**What to work on:**
Nothing is needed except the lines below that run from the one with "Group rays by" through the one with "in a ray and", repeated exactly.

**Available data:**
[Start of Attachment]

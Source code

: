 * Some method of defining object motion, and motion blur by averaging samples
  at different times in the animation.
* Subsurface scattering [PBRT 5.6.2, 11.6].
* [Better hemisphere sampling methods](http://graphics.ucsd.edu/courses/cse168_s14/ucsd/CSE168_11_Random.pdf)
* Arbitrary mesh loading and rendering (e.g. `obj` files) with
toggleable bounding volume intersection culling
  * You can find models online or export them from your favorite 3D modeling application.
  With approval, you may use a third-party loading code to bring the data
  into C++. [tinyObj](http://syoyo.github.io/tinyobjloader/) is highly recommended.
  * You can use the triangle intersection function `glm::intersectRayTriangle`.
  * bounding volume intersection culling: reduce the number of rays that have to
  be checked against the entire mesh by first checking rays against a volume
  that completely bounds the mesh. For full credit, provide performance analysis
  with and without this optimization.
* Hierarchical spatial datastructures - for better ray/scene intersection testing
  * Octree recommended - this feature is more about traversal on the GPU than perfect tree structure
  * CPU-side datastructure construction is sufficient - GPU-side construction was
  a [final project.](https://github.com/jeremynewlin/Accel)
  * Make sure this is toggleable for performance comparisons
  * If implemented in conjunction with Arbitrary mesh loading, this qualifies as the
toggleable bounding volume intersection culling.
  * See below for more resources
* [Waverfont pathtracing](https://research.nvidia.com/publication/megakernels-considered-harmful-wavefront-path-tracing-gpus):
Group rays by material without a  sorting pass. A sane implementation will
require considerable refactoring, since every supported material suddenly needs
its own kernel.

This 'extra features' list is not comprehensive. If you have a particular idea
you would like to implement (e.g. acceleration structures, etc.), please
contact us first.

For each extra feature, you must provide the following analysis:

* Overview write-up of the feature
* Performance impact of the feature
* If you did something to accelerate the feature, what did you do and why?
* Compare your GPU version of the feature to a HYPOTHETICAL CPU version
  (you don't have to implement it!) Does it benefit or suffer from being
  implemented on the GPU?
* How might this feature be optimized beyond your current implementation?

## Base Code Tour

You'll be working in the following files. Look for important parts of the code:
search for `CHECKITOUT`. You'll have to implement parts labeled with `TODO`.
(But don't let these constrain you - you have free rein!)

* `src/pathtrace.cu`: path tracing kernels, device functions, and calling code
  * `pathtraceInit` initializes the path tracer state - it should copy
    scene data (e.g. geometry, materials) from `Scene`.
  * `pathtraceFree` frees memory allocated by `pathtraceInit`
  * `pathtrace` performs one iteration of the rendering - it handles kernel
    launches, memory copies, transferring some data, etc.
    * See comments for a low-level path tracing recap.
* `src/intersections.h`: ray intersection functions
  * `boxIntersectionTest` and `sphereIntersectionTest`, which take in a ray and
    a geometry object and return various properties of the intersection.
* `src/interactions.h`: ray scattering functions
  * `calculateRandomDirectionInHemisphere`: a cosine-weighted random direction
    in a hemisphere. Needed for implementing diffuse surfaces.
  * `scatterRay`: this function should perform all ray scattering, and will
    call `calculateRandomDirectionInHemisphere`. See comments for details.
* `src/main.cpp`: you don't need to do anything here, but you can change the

[End of Attachment]

**Output:**
Group rays by material without a  sorting pass. A sane implementation will
require considerable refactoring, since every supported material suddenly needs
its own kernel.

This 'extra features' list is not comprehensive. If you have a particular idea
you would like to implement (e.g. acceleration structures, etc.), please
contact us first.

For each extra feature, you must provide the following analysis:

* Overview write-up of the feature
* Performance impact of the feature
* If you did something to accelerate the feature, what did you do and why?
* Compare your GPU version of the feature to a HYPOTHETICAL CPU version
  (you don't have to implement it!) Does it benefit or suffer from being
  implemented on the GPU?
* How might this feature be optimized beyond your current implementation?

## Base Code Tour

You'll be working in the following files. Look for important parts of the code:
search for `CHECKITOUT`. You'll have to implement parts labeled with `TODO`.
(But don't let these constrain you - you have free rein!)

* `src/pathtrace.cu`: path tracing kernels, device functions, and calling code
  * `pathtraceInit` initializes the path tracer state - it should copy
    scene data (e.g. geometry, materials) from `Scene`.
  * `pathtraceFree` frees memory allocated by `pathtraceInit`
  * `pathtrace` performs one iteration of the rendering - it handles kernel
    launches, memory copies, transferring some data, etc.
    * See comments for a low-level path tracing recap.
* `src/intersections.h`: ray intersection functions
  * `boxIntersectionTest` and `sphereIntersectionTest`, which take in a ray and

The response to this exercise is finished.